I do quite a lot of metal cutting. All as mentioned above: 3 in 1 for most things, way oil for ways (google 'Way Oil"!) and CT-90 for cutting, whether lathe, miller or taps/dies.

WD40 isn't really a lubricant but a penetrating agent (and not the best). But as said, better than nothing.

Keith


----------



## martinka (19 Feb 2016)

On impulse, I bought some Clarke cutting oil from Machine Mart and was surprised what a difference it makes. About £8 for a litre, though that was a year back.


----------



## pcb1962 (19 Feb 2016)

MusicMan":1g40yu9c said:


> WD40 isn't really a lubricant but a penetrating agent (and not the best). But as said, better than nothing.



WD40 or Paraffin are the usual lubricants of choice for machining aluminium.


----------



## woodpig (20 Feb 2016)

I use Trefolex or similar for taps and dies and suds for turning.


----------



## kinsella (21 Feb 2016)

martinka":uiafq3lr said:


> On impulse, I bought some Clarke cutting oil from Machine Mart and was surprised what a difference it makes. About £8 for a litre, though that was a year back.

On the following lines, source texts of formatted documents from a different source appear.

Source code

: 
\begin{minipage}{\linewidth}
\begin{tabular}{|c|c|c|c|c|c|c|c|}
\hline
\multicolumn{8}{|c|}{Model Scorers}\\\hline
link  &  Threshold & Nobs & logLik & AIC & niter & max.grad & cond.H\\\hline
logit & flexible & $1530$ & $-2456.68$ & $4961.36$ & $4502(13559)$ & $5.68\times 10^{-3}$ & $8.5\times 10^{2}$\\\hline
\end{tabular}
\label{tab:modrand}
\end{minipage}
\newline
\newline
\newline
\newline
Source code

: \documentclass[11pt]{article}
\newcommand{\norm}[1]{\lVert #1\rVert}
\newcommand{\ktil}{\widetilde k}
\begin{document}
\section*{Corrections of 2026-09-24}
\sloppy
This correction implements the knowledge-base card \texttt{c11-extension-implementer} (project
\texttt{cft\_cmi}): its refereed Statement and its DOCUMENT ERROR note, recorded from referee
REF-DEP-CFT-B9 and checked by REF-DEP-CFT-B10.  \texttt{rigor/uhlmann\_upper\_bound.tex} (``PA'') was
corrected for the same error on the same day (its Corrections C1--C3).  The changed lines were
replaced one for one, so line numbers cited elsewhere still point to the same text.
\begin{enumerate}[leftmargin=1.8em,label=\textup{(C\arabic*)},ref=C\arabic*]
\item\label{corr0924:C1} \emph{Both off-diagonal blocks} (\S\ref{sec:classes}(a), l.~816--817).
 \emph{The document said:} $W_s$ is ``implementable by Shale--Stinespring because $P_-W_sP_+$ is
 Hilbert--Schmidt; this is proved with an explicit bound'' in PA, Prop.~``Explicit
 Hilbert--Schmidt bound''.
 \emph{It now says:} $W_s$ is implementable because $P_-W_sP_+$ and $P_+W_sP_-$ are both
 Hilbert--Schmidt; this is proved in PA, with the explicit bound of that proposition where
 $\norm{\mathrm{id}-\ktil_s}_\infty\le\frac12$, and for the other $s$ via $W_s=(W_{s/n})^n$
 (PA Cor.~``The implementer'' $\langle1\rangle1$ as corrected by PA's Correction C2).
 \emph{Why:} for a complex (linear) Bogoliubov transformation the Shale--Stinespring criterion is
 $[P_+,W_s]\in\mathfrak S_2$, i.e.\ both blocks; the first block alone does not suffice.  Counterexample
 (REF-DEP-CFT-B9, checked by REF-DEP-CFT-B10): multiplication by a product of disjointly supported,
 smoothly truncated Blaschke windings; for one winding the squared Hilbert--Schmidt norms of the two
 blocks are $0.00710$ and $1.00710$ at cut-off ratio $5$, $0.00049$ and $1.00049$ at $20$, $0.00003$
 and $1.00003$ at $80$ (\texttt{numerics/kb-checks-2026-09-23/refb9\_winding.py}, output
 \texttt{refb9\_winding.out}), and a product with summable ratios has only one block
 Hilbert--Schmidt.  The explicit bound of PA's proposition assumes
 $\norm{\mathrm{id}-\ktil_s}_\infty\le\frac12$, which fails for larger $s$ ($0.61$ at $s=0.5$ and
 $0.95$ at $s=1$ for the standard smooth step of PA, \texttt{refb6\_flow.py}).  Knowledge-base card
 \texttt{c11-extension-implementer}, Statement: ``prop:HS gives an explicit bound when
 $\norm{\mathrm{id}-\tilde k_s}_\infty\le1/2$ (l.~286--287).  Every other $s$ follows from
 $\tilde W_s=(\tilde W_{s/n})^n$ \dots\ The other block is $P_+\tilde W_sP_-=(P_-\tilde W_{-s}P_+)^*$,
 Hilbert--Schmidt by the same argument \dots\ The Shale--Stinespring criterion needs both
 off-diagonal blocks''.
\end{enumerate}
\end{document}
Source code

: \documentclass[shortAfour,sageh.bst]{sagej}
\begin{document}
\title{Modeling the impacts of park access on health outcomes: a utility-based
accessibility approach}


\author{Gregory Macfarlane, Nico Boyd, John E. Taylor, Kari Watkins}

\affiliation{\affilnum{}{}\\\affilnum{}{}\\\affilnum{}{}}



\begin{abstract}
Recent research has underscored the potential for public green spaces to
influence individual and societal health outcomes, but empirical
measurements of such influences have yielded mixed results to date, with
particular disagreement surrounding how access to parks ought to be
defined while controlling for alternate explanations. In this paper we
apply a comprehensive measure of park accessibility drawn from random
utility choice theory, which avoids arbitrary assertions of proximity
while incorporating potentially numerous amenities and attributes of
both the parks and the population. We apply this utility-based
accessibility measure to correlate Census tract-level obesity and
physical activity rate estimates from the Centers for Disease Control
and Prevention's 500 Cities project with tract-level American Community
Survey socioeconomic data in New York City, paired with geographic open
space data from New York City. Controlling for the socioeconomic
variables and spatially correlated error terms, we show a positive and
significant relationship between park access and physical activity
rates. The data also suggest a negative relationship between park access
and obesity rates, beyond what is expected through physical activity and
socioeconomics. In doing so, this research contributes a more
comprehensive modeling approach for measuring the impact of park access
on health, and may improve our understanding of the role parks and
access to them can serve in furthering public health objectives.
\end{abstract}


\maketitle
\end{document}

good point, didn't think of MachineMart as there is one close by. Will get their cutting oil.


----------



## RogerP (21 Feb 2016)

MusicMan":3ny2pj5d said:


> I do quite a lot of metal cutting. All as mentioned above: 3 in 1 for most things, way oil for ways (google 'Way Oil"!) and CT-90 for cutting, whether lathe, miller or taps/dies.
> 
> WD40 isn't really a lubricant but a penetrating agent (and not the best). But as said, better than nothing.
> 
> Keith


 WD-40 was actually first developed as a water displacement liquid (WD40 stands for Water Displacement perfected on the 40th try) but has, of course, since found a zillion other uses.


----------



## chipmunk (22 Feb 2016)

If you prefer smaller quantities than 5L then ArcEuro sell Rock Oils which cover the same range of applications.

http://www.arceurotrade.co.uk/Catalogue/Protection-Grease-Adhesives/Rock-Oil-Lubricants

...but there's a premium to pay. 
Cutting oil is about 5x price and ISO-68 is around 2.5x price of the links I provided earlier.

HTH
Jon


----------